▼

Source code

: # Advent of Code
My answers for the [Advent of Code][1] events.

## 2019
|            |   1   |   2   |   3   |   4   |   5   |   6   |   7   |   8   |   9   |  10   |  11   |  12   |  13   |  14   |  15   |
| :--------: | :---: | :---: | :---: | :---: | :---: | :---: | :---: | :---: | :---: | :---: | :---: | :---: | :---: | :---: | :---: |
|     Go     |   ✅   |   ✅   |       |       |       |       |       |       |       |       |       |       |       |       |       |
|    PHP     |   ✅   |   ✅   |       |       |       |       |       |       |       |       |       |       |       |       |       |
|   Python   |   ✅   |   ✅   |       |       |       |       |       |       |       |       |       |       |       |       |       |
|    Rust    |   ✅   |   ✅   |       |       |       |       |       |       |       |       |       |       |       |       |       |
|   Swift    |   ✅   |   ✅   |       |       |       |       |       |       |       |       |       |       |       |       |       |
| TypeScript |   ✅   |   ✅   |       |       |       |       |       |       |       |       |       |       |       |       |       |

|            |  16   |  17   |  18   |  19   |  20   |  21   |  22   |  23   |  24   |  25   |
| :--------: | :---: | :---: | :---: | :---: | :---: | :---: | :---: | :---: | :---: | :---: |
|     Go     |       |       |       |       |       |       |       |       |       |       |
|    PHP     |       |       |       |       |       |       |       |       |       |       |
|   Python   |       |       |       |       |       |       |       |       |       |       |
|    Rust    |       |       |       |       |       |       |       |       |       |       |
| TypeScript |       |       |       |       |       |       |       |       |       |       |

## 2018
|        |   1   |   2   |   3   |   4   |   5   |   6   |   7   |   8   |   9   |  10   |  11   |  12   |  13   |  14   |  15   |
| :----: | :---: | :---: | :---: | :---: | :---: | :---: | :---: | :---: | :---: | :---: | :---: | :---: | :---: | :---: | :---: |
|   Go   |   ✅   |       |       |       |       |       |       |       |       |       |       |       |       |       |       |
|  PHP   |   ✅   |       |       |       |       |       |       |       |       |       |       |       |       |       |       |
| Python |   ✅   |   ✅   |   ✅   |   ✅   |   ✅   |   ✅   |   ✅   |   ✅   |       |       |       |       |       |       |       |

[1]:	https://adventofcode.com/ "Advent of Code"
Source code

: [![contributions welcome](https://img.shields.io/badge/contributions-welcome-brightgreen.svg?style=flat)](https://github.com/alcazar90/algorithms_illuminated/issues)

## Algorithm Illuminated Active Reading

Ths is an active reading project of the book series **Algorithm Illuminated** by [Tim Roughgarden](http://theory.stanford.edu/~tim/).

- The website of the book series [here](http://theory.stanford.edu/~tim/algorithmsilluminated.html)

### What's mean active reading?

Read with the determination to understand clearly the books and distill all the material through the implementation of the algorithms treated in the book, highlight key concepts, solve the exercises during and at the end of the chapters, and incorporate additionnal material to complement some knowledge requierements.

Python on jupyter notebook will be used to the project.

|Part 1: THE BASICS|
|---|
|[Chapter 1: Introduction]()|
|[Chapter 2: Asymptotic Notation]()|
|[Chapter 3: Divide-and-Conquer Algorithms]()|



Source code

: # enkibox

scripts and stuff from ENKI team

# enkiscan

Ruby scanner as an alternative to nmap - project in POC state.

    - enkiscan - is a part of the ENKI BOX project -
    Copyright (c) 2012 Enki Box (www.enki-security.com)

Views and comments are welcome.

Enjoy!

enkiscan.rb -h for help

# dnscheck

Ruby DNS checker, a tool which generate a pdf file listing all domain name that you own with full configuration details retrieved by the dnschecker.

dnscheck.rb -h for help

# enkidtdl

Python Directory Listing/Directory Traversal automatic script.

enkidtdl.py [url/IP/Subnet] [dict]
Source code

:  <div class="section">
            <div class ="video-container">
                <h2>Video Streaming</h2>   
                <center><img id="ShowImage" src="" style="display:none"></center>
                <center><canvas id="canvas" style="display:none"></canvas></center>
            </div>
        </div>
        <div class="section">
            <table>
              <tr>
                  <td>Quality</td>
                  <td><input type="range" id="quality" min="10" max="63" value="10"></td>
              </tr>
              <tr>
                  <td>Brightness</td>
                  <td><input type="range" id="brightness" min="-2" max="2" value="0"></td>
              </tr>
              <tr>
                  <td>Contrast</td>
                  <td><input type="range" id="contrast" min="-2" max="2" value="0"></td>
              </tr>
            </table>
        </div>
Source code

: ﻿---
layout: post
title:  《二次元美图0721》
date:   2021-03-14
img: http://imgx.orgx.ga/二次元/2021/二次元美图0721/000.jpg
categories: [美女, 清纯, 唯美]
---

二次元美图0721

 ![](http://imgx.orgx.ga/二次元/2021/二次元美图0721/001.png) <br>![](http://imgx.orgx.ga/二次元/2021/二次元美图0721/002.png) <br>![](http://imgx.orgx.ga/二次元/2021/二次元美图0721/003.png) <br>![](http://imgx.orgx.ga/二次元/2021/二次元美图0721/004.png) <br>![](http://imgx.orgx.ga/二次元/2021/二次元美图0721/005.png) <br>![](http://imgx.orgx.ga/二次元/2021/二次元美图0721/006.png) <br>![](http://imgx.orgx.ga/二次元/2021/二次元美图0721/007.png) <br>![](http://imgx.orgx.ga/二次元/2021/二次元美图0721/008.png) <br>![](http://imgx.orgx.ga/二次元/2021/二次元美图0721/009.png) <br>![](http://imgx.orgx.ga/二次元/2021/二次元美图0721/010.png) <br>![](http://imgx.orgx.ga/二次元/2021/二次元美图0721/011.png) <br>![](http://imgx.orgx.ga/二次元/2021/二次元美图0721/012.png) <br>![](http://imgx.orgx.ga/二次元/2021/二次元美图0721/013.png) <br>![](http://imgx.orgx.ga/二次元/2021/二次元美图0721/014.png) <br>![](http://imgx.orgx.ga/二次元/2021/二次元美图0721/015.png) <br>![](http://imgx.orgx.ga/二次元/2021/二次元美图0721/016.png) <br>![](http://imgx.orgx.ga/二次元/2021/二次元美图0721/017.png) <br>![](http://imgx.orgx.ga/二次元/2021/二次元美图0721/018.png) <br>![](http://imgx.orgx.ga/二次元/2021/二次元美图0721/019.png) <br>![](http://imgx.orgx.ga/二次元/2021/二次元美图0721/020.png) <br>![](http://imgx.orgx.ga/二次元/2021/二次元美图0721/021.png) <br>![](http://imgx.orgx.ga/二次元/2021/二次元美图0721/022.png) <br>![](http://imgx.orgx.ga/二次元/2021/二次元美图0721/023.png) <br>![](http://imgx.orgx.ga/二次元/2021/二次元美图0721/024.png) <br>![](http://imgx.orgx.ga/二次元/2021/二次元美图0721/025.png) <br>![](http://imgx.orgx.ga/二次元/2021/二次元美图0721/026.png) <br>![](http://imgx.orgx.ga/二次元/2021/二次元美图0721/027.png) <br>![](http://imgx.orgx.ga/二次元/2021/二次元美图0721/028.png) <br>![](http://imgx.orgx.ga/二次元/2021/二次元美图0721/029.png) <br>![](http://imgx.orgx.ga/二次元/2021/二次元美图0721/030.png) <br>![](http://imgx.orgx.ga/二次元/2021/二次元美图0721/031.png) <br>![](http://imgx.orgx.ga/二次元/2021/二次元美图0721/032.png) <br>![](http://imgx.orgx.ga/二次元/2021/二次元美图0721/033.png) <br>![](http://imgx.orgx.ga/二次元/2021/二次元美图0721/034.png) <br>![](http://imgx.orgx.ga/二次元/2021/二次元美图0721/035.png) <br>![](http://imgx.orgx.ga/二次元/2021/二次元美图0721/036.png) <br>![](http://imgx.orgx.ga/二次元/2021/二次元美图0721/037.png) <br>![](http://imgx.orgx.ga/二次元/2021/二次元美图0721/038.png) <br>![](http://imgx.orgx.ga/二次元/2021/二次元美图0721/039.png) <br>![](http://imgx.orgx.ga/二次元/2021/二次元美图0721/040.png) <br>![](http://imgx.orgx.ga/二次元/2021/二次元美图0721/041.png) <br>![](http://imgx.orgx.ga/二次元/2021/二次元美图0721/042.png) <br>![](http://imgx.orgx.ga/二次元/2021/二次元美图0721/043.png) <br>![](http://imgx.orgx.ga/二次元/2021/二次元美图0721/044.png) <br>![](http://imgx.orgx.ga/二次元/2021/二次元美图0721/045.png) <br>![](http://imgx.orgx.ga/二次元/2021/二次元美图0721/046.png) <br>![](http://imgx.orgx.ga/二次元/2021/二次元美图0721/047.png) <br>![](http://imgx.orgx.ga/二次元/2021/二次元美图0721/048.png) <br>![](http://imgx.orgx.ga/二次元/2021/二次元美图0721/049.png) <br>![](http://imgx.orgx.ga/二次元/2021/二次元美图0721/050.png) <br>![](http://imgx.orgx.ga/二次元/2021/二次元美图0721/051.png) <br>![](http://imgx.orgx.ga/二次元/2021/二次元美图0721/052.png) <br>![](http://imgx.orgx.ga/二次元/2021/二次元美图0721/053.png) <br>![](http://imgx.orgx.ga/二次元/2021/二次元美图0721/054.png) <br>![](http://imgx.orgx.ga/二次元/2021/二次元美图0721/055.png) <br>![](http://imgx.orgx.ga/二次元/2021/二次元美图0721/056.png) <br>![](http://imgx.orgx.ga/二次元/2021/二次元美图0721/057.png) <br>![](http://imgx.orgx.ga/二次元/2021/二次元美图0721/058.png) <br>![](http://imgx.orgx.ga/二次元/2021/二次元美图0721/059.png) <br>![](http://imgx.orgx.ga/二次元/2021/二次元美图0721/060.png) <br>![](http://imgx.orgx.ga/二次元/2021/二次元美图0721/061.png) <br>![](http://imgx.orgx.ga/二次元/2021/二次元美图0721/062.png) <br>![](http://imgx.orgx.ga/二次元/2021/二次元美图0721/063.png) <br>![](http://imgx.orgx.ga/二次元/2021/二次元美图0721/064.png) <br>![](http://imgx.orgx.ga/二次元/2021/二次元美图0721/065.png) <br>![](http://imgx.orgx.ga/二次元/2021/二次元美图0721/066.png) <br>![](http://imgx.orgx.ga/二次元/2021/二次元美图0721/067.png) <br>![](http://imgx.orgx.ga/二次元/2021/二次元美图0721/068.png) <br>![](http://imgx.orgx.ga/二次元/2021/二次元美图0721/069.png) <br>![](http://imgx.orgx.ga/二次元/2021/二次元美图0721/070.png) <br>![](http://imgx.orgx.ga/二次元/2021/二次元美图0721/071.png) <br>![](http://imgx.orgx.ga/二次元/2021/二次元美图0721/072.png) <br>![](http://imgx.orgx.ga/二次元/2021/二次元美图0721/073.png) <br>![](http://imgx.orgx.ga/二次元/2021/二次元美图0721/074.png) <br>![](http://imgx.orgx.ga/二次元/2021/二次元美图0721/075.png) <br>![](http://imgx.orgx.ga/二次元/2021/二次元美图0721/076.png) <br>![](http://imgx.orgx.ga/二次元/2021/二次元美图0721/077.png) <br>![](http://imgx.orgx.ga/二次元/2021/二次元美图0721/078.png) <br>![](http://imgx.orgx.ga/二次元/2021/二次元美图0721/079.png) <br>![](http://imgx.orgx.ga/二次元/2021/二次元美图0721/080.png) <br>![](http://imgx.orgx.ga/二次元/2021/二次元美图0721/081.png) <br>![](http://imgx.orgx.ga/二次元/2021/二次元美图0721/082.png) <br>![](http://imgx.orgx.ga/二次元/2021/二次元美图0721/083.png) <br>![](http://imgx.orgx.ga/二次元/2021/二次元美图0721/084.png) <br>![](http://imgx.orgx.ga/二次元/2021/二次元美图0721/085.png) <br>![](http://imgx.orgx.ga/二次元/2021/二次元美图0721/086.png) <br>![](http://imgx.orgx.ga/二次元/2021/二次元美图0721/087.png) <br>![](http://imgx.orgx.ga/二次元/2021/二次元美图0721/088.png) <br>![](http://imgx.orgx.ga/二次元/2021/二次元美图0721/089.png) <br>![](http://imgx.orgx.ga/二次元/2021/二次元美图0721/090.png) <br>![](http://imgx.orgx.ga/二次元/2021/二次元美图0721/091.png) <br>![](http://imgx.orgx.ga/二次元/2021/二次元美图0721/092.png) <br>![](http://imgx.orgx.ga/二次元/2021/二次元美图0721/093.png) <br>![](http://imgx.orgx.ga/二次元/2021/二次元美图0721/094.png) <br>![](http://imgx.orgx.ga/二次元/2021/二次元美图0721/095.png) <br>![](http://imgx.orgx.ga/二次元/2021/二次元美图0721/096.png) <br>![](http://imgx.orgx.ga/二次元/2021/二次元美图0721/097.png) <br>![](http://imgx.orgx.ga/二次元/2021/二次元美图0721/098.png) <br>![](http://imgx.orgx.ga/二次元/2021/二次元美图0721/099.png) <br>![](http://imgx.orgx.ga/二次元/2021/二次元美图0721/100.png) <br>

▲

Extract every line above containing the word "display".

[Task output]
                <center><img id="ShowImage" src="" style="display:none"></center>
                <center><canvas id="canvas" style="display:none"></canvas></center>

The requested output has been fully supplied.